A function that returns a single object and is executed synchronously is probably one of the most common scenarios that we encounter. In the example the function is called GetData() and the return value is of the generic type T as shown in the following table.

SingleMultiple
SyncT GetData()
Async

Calling the method and processing the result might look something like this:

string s = GetData();

if(s.Equals(x))
    // do something
else
    // do something else

If this code was implemented behind a user interface the process will be blocked for however long it will take to retrieve the value because this is done synchronously.

Sync Multiple

When we examine the synchronous query of multiple values we will see the same behaviour except that the return value is a collection of objects of type T.

SingleMultiple
SyncT GetData()IEnumerable<T> GetData()
Async

The LINQ library provides a rich toolbox of query operators to create, transform, combine and filter collections. In the example however we want to iterate over all the values and do some processing with each of them.

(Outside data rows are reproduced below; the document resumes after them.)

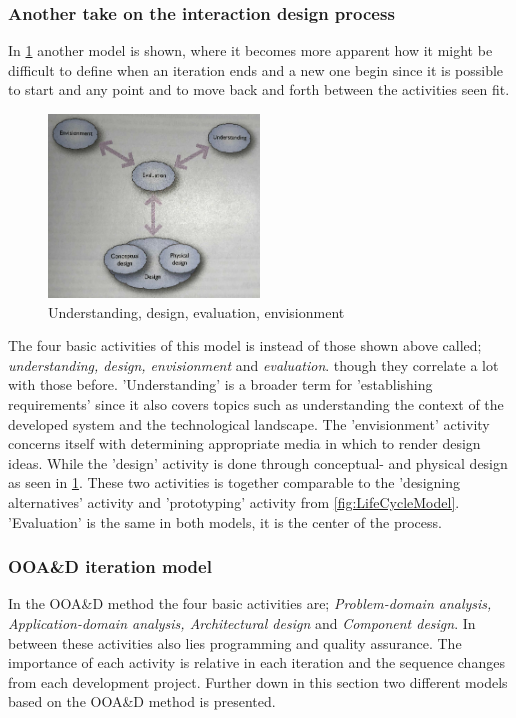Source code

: \subsubsection{Another take on the interaction design process}\label{sec:Iterativedesign2}
In \cref{fig:DEBModel} another model is shown, where it becomes more apparent how it might be difficult to define when an iteration ends and a new one begin since it is possible to start and any point and to move back and forth between the activities seen fit.

\begin{figure}[H]
	\centering
	\includegraphics[width=0.5\textwidth]{billeder/DEBModel.png}
	\caption{Understanding, design, evaluation, envisionment \citep[p.~49]{Benyon}}\label{fig:DEBModel}
\end{figure}

The four basic activities of this model is instead of those shown above called; \textit{understanding, design, envisionment} and \textit{evaluation}.
though they correlate a lot with those before. 
'Understanding' is a broader term for 'establishing requirements' since it also covers topics such as understanding the context of the developed system and the technological landscape.
The 'envisionment' activity concerns itself with determining appropriate media in which to render design ideas.
While the 'design' activity is done through conceptual- and physical design as seen in \cref{fig:DEBModel}.
These two activities is together comparable to the 'designing alternatives' activity and 'prototyping' activity from \cref{fig:LifeCycleModel}.
'Evaluation' is the same in both models, it is the center of the process.

\subsubsection{OOA\&D iteration model}\label{sec:Iterative2}
In the OOA\&D method the four basic activities are; \textit{Problem-domain analysis, Application-domain analysis, Architectural design} and \textit{Component design}.
In between these activities  also lies programming and quality assurance.
The importance of each activity is relative in each iteration and the sequence changes from each development project.
Further down in this section two different models based on the OOA\&D method is presented.


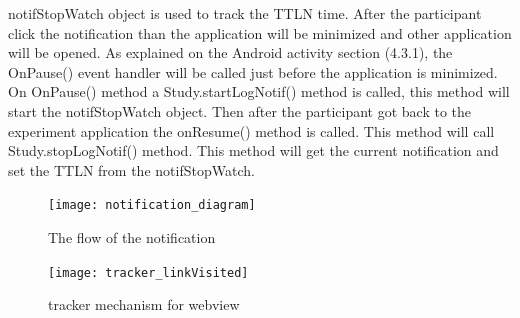 notifStopWatch object is used to track the TTLN time. After the participant click the notification than the application will be minimized and other
application will be opened. As explained on the Android activity section (4.3.1), the OnPause() event handler will be called just before the application is minimized.
On OnPause() method a Study.startLogNotif() method is called, this method will start the notifStopWatch object.
Then after the participant got back to the experiment application the onResume() method is called. This method will call Study.stopLogNotif() method.
This method will get the current notification and set the TTLN from the notifStopWatch.
\cite{Kliegel1984}


\begin{figure}
\begin{center}
\texttt{[image: notification\_diagram]}
\end{center}
\caption{The flow of the notification}
\label{fig:NotificationFlo}
\end{figure}

\begin{figure}
\begin{center}
\texttt{[image: tracker\_linkVisited]}
\end{center}
\caption{tracker mechanism for webview}
\label{fig:webViewTrack}
\end{figure}
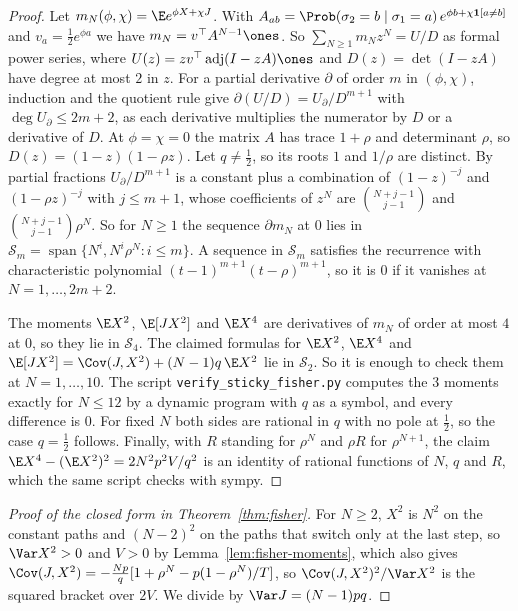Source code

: \begin{proof}
Let $m_N(\phi,\chi)=\E e^{\phi X+\chi J}$. With
$A_{ab}=\Prob(\sigma_2=b\mid\sigma_1=a)\,e^{\phi b+\chi\mathbf 1[a\ne b]}$ and
$v_a=\frac12e^{\phi a}$ we have $m_N=v^\top A^{N-1}\ones$. So
$\sum_{N\ge1}m_Nz^N=U/D$ as formal power series, where
$U(z)=zv^\top\operatorname{adj}(I-zA)\ones$ and $D(z)=\det(I-zA)$ have degree
at most $2$ in $z$. For a partial derivative
$\partial$ of order $m$ in $(\phi,\chi)$, induction and the quotient rule give
$\partial(U/D)=U_\partial/D^{m+1}$ with $\deg U_\partial\le2m+2$, as each
derivative multiplies the numerator by $D$ or a derivative of $D$. At
$\phi=\chi=0$ the matrix $A$ has trace $1+\rho$ and determinant $\rho$, so
$D(z)=(1-z)(1-\rho z)$. Let $q\ne\frac12$, so its roots $1$ and
$1/\rho$ are distinct. By partial
fractions $U_\partial/D^{m+1}$ is a constant plus a combination of
$(1-z)^{-j}$ and $(1-\rho z)^{-j}$ with $j\le m+1$, whose coefficients of
$z^N$ are $\binom{N+j-1}{j-1}$ and $\binom{N+j-1}{j-1}\rho^N$. So for $N\ge1$
the sequence $\partial m_N$ at $0$ lies in
$\mathcal S_m=\operatorname{span}\{N^i,N^i\rho^N:i\le m\}$. A sequence in
$\mathcal S_m$ satisfies the recurrence with characteristic polynomial
$(t-1)^{m+1}(t-\rho)^{m+1}$, so it is $0$ if it vanishes at
$N=1,\dots,2m+2$.

The moments $\E X^2$, $\E[JX^2]$ and $\E X^4$ are derivatives of $m_N$ of
order at most $4$ at $0$, so they lie in $\mathcal S_4$. The claimed
formulas for $\E X^2$, $\E X^4$ and $\E[JX^2]=\Cov(J,X^2)+(N-1)q\,\E X^2$
lie in $\mathcal S_2$. So it is enough to check them at $N=1,\dots,10$. The
script \texttt{verify\_sticky\_fisher.py} computes the 3 moments exactly for
$N\le12$ by a dynamic program with $q$ as a symbol, and every difference is
$0$. For fixed $N$ both sides
are rational in $q$ with no pole at $\frac12$, so the case $q=\frac12$
follows. Finally, with $R$ standing for $\rho^N$ and $\rho R$ for
$\rho^{N+1}$, the claim $\E X^4-(\E X^2)^2=2N^2p^2V/q^2$ is an identity of
rational functions of $N$, $q$ and $R$, which the same script checks with
sympy.
\end{proof}

\begin{proof}[Proof of the closed form in Theorem~\ref{thm:fisher}]
For $N\ge2$, $X^2$ is $N^2$ on the constant paths and $(N-2)^2$ on the
paths that switch only at the last step, so $\Var X^2>0$ and $V>0$ by
Lemma~\ref{lem:fisher-moments}, which also gives
$\Cov(J,X^2)=-\frac{Np}q[1+\rho^N-p(1-\rho^N)/T]$, so
$\Cov(J,X^2)^2/\Var X^2$ is the squared bracket over $2V$. We divide by
$\Var J=(N-1)pq$.
\end{proof}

IEnumerable<string> values = GetData();

foreach(string value in values)
{
    if(value.Equals(x))
        // do something
    else
        // do something else
}

Again this is done synchronously and the UI will be blocked.

Async Single

To make the UI more responsive values can be queried asynchronously. In case of a single value the function might return a Task<T>. A Task in C# can be seen as the equivalent of the Future in Java. It is the result of an asynchronous computation.

SingleMultiple
SyncT GetData()IEnumerable<T> GetData()
AsyncTask<T> GetData()

Processing the result of a Task can be done synchronously which again will block.

Task<T> task = GetData();

if (task.Result.Equals(x))
    // do something
else
    // do something else

So that is not really an improvement. A better workflow when creating a responsive UI would be:

  • Respond to some user action
  • Do work on a background thread
  • Pass the result back to the UI thread
  • Update the UI

To achieve this we should consider the async features in .NET 4.5 or apply a callback. A callback is a function that is passed as an argument and will be called at a later time e.g. with the result of a long running computation. In this case we can use the ContinueWith method of Task that takes a function that is executed asynchronously.

task.ContinueWith(t =>
{
    if (t.Result.Equals(x))
        // do something
    else
        // do something else
});

Async Multiple

Asynchronous computations that yield collections of values can also be handled with callbacks. Actually this is what is done in many cases. But we might quite easily run into several problems as the application becomes more and more complex.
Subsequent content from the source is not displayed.